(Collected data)
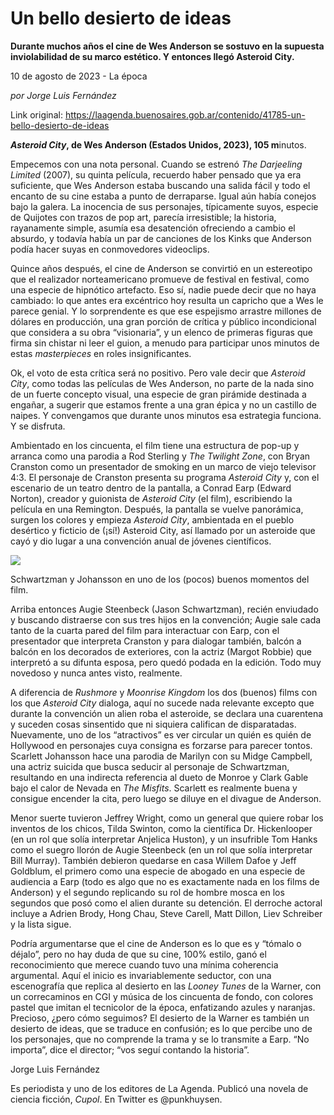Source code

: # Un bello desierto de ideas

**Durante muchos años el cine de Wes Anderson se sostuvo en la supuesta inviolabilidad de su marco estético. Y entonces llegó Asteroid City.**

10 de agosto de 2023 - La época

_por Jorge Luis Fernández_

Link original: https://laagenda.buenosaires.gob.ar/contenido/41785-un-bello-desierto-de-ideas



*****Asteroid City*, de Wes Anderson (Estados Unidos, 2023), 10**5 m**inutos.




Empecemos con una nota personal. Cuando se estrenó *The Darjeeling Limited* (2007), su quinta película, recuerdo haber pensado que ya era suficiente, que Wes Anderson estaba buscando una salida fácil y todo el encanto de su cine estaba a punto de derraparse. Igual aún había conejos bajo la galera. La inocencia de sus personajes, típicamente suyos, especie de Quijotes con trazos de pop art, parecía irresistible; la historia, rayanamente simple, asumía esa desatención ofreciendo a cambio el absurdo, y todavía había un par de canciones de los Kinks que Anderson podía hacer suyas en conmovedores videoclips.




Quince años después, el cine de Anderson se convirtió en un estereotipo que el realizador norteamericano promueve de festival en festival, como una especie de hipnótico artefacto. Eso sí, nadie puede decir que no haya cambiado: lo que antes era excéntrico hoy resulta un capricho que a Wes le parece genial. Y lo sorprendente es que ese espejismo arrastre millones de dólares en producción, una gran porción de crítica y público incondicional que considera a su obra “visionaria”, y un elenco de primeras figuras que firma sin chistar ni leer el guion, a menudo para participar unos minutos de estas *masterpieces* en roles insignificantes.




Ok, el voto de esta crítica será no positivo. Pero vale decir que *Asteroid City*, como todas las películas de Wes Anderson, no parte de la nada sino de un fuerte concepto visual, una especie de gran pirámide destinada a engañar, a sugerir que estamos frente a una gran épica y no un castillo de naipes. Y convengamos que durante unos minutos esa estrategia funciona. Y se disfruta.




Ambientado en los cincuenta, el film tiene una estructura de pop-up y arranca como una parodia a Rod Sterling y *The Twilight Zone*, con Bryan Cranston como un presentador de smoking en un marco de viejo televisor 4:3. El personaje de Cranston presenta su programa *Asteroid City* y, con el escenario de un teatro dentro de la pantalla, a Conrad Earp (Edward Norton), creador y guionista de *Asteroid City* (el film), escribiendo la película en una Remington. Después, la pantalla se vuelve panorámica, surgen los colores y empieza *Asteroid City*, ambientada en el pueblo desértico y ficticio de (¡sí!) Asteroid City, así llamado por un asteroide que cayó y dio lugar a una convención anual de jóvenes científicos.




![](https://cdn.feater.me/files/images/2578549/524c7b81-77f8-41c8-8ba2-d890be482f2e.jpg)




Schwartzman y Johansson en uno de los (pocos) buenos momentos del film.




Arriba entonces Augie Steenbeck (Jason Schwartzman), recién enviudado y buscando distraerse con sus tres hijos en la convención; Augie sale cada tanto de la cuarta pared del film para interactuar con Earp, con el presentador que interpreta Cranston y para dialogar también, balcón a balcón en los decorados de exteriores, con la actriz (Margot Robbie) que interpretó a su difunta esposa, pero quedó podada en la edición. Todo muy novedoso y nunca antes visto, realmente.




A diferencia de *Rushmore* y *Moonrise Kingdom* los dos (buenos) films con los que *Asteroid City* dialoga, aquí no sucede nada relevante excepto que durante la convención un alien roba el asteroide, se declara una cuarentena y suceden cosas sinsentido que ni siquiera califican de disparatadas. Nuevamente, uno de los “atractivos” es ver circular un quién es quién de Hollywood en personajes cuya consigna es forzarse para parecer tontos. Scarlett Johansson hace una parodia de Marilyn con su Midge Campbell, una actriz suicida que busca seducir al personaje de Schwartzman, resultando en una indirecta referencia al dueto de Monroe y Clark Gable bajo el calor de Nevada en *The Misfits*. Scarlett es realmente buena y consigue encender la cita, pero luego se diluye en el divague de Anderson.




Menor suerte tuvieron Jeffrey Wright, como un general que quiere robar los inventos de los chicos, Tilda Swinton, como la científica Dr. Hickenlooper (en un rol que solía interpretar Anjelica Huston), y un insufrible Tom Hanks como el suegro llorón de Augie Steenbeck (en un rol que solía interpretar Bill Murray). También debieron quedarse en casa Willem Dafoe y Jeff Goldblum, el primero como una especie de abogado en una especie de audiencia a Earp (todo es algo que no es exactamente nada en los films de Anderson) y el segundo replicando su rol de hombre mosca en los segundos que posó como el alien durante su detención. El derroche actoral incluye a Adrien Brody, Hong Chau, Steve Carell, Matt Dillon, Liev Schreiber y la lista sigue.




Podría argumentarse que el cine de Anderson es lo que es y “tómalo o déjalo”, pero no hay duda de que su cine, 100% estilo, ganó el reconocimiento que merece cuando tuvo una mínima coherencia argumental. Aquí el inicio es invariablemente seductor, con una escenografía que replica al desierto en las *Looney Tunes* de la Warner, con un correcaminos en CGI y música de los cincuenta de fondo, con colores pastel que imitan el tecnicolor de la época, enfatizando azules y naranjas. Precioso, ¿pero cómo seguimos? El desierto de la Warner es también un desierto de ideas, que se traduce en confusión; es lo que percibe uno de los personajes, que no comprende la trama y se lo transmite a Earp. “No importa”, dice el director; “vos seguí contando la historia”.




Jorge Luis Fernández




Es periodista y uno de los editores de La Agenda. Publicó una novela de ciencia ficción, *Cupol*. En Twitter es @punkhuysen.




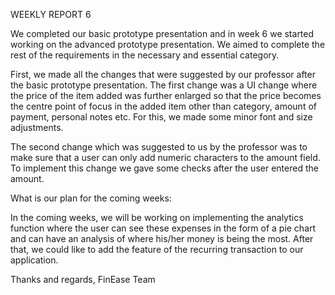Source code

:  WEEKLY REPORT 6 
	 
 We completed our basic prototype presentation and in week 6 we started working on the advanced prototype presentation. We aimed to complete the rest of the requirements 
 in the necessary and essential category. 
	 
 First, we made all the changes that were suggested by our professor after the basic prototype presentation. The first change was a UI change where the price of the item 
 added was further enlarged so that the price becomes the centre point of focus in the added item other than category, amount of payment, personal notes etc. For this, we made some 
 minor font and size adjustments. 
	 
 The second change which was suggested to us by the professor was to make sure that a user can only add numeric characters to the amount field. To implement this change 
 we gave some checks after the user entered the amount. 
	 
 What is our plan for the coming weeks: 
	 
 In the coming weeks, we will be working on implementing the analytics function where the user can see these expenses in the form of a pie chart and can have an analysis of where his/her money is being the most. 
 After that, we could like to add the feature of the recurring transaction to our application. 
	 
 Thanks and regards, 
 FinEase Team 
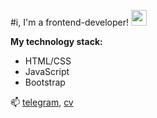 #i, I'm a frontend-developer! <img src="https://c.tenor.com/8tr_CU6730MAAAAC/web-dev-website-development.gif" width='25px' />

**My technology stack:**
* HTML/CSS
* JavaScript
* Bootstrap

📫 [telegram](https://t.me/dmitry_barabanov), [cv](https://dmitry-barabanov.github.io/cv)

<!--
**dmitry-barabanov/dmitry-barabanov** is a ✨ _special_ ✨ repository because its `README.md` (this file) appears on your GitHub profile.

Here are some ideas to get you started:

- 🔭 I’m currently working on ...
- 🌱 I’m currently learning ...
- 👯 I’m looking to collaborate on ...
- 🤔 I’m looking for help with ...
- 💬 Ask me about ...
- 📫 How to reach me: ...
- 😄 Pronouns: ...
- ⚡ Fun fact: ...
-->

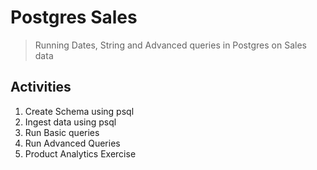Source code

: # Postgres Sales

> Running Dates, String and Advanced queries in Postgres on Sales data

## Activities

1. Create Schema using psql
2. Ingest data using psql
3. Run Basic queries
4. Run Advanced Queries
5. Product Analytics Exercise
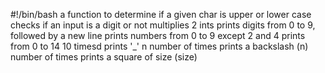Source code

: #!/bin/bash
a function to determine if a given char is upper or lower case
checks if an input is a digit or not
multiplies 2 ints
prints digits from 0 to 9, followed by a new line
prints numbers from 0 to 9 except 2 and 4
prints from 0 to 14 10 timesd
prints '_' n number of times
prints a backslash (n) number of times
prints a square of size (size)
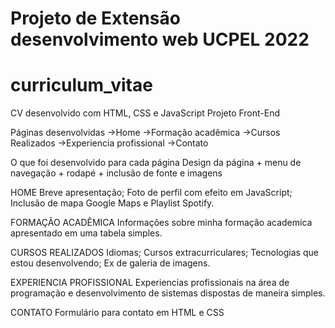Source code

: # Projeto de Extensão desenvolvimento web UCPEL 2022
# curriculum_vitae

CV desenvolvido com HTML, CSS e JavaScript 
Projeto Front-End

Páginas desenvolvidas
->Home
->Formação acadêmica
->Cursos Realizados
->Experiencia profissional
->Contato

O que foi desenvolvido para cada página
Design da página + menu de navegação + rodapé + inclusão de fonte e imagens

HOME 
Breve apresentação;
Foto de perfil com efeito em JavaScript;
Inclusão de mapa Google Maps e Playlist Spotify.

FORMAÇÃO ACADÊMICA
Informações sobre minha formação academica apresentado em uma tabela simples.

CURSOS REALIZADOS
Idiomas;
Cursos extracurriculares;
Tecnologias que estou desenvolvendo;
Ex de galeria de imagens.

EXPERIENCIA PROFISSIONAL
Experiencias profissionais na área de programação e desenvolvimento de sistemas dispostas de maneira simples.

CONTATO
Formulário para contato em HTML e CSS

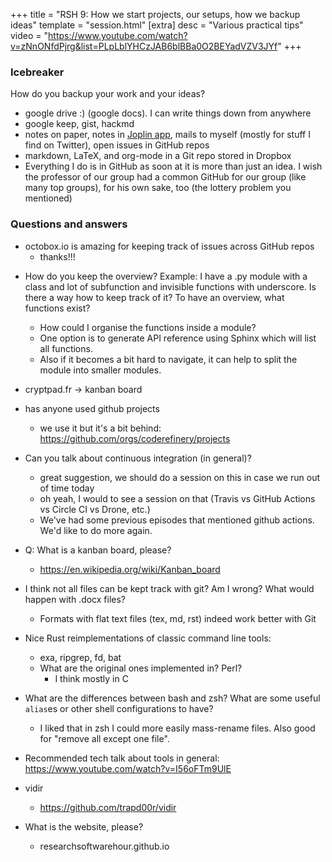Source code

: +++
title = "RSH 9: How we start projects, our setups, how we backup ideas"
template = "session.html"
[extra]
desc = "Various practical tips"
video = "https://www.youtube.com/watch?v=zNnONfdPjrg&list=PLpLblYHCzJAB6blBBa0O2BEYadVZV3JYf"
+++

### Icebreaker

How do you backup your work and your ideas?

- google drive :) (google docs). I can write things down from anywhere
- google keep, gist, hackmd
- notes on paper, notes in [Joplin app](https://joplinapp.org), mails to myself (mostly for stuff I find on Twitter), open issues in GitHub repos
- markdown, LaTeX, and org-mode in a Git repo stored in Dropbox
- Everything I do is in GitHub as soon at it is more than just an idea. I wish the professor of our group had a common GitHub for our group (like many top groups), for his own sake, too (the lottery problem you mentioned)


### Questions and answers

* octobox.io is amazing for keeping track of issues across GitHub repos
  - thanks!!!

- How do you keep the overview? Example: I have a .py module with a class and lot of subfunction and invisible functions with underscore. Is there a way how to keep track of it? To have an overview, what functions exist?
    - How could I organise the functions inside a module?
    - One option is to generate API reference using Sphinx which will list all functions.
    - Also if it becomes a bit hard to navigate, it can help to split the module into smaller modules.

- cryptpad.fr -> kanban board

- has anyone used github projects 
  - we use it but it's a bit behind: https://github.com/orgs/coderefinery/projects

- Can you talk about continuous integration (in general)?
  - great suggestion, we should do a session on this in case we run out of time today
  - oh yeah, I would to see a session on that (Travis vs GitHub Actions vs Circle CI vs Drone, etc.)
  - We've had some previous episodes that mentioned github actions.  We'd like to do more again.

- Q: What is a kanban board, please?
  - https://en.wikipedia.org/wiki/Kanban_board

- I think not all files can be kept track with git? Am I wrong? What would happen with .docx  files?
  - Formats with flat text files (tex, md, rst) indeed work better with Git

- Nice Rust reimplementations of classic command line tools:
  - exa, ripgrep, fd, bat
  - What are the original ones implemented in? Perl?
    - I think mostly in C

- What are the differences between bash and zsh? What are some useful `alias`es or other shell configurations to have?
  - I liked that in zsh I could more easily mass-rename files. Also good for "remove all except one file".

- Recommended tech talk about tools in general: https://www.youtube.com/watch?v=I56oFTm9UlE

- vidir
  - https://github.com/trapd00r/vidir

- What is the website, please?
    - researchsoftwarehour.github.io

• Description of the task
The required output is the exact run of lines from the start of the records through the line containing "2023), 10**5 m**inutos.", both ends included, with no pictures.

• Solution to this problem
Source code

: # Un bello desierto de ideas

**Durante muchos años el cine de Wes Anderson se sostuvo en la supuesta inviolabilidad de su marco estético. Y entonces llegó Asteroid City.**

10 de agosto de 2023 - La época

_por Jorge Luis Fernández_

Link original: https://laagenda.buenosaires.gob.ar/contenido/41785-un-bello-desierto-de-ideas



*****Asteroid City*, de Wes Anderson (Estados Unidos, 2023), 10**5 m**inutos.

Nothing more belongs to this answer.